Countless individuals get caught up in the moment when sitting through a timeshare presentation and sign on the dotted line, only to regret doing so hours or days later. They don't consider the benefits and drawbacks of this purchase and may find the purchase costs significantly more than they anticipated. In addition, the lender may foreclose if the payments cannot be made as agreed. So, why should a person hold off on purchasing a timeshare? To discover more about timeshares and make an informed decision, explore the world of timeshares here.
A Hard Sell
Individuals who sell timeshares know most people who attend a presentation have no plans to buy. They only show up to get something for free. However, they find the salesman talks them into the purchase and they need to know what to do. A person might cancel timeshare purchase if they act quickly and reach out to an attorney for help.
When buying a timeshare, a person might think they are only responsible for the mortgage payments. However, the developer assesses other fees. Maintenance fees, property taxes, and special assessments are three fees a timeshare owner will probably be asked to pay. Failing to pay could lead to the developer foreclosing and the buyer being left with nothing.
A Bad Investment
Many owners find their timeshare was a bad investment. They are difficult to sell when an owner no longer has use for a vacation rental. In addition, they rarely sell at the purchase price, so a person should only buy a timeshare if they want a guaranteed spot at a specific resort.
Selling a timeshare interest is challenging, and scam artists recognize this. They refer to themselves as timeshare resale brokers and claim to have a buyer for a timeshare. When the scammer collects their upfront fee to broker the deal, they disappear. The owner is out of any money they provided to this person. Fortunately, several states have laws in place protecting consumers from these scams, but not all do.
Foreclosure is a Possibility
If a person defaults on a timeshare loan, the developer may foreclose on the loan. The same holds if the owner doesn't pay other financial obligations, such as special assessments or maintenance fees. This foreclosure will show up on the owner's credit report and hurt their credit score. In addition, the lender might claim a deficiency if they resell the timeshare and take a loss on it. While some states prohibit lenders from doing so, not all do.
Rentals Aren't Guaranteed
A timeshare contract might allow owners to rent their shares to other people. However, many people find they are unable to secure a renter. In other cases, the contract may prohibit renters or place restrictions on rentals. A person needs to know this before signing on the dotted line.
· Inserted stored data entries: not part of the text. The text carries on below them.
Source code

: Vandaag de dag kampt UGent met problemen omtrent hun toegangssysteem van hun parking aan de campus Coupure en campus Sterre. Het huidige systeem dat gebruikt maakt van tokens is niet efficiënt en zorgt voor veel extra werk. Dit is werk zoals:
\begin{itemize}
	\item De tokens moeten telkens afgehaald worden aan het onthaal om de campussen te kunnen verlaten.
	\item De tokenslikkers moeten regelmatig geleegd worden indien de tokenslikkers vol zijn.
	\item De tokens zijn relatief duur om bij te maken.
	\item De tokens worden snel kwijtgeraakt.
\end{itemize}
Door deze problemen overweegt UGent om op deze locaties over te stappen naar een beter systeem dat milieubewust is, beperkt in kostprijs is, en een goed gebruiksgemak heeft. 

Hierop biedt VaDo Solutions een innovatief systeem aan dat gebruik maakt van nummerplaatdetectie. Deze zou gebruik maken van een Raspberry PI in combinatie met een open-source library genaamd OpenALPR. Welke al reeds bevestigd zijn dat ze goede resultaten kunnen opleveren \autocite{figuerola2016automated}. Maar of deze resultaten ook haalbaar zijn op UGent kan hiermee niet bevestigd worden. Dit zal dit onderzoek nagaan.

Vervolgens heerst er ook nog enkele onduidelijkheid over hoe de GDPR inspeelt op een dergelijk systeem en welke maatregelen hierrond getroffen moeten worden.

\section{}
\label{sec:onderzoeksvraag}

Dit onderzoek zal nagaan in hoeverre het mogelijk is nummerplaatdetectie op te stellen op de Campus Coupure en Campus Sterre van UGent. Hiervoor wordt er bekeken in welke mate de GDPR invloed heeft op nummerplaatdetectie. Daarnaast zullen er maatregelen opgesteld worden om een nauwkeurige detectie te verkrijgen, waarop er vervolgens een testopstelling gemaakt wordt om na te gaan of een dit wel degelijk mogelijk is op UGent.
Scheduling Can Be Challenging
Some timeshares come with an allotted week at a specific property, but that is not the case with all of them. If the owner is not guaranteed a certain week at a specific property, they may find they cannot get a rental when they want. This has become such a problem that states have put laws into place to protect owners from timeshare developers who misrepresent the ease of scheduling accommodations.